According to, A Study of Engineering Education (1918), by Charles Riborg Mann, 15% of professional success depends on technical skills and job knowledge, while 85% depends on interpersonal skills. Etiquette and manners are a big part of understanding the expected social behaviours in a workplace setting. In a survey conducted by Accountemps, 65% of managers and 46% of workers believed that being courteous can accelerate career advancement.
What does proper etiquette and good manners look like in today’s world?
Remember the person’s name. This is one of those skills that many of us have trouble with and need to work on. Experts advise using different tactics as a reminder of the person’s name, a rhyme, play on words, and repeating it several times in a conversation to help your memory.
Make a good first impression. It used to be that we would shake hands when greeting someone, but with COVID some people are reluctant to do so. Find another way to make the initial contact more memorable if shaking hands is a problem for you. Make eye contact and maintain it throughout the conversation. Experts say you should maintain eye contact 50% of the time when speaking and 70% when listening, and hold it no more than five seconds at a time, otherwise you might come across as creepy. Provide contact information at the end of the conversation if it makes sense to do so.
Say please and thank you. These simple words are powerful and will leave a positive lasting impression with others. It shows that you acknowledge those around you and are considerate of their presence.
Introduce yourself and others.
Show interest in others. People will remember that you made them feel respected, interesting, valued, etc. Give the person you are talking to your full attention. Put your phone away and maintain eye contact. Don’t spend the time talking about yourself. Don’t make others feel foolish, invisible, or ignored.

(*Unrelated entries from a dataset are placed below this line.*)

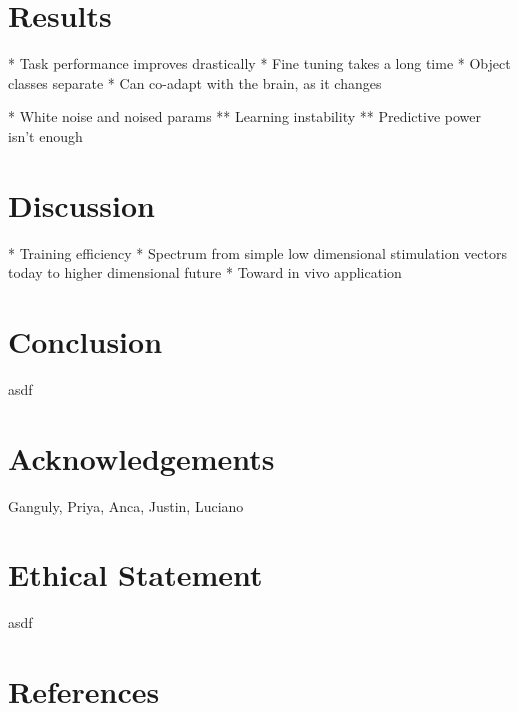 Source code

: \documentclass[12pt]{iopart}
\begin{document}
\section{Results}

* Task performance improves drastically
* Fine tuning takes a long time
* Object classes separate
* Can co-adapt with the brain, as it changes

* White noise and noised params
** Learning instability
** Predictive power isn't enough

\section{Discussion}
* Training efficiency
* Spectrum from simple low dimensional stimulation vectors today to higher dimensional future
* Toward in vivo application

\section{Conclusion}
asdf

\section{Acknowledgements}
Ganguly, Priya, Anca, Justin, Luciano

\section{Ethical Statement}
asdf

\section{References}


\end{document}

Don’t interrupt others. It is rude when you interrupt others-be an active listener. Interrupting the speaker can make them feel that what they are saying is unimportant. What you have to say can wait until the person is finished speaking.
Think before you speak. Once you have said something, you can’t take it back. Think before you speak, be aware of the impact of your words on other people.
Arrive on time. By being punctual, this shows you respect others. Arriving early allows you to compose yourself and prepare for the meeting or event.
Don’t Gossip. Don’t let gossip get the better of you. It is a killer in a work setting and in a personal setting-it destroys your reputation as well as the person you are gossiping about, and … it diminishes your leadership potential.
Dress for the job you want, not the job you have. Look at what the people in the position you aspire to, are wearing. Always be well groomed, with a neat appearance: combed hair, teeth brushed, clean clothes, etc.
Use emails carefully. Make sure you check your email before you send it, review it to see if it looks and sounds professional, check for spelling, grammar, and tone.
Exercise patience-it is a sign of emotional intelligence!
What does etiquette and good manners have to do with leadership? It,
- Teaches us about cultural norms to help us understand what is expected of us, if we are in a new place or, situation and feel unsure.
- Paves the way for success at work and in life.
- Makes for quality leaders and a civil society.
- Creates self-confidence. When we understand the norms, we become more confident because we know what is expected of us.
- Promotes effective communication between people or groups. Helps children learn how to fit into society from a young age.
- Protects the feelings of others by teaching tolerance and patience.
“Politeness is a sign of dignity, not subservience.”President Theodore Roosevelt
I challenge you to consider areas in your life where you can improve your manners and etiquette.
Let’s start a movement of good manners and civility!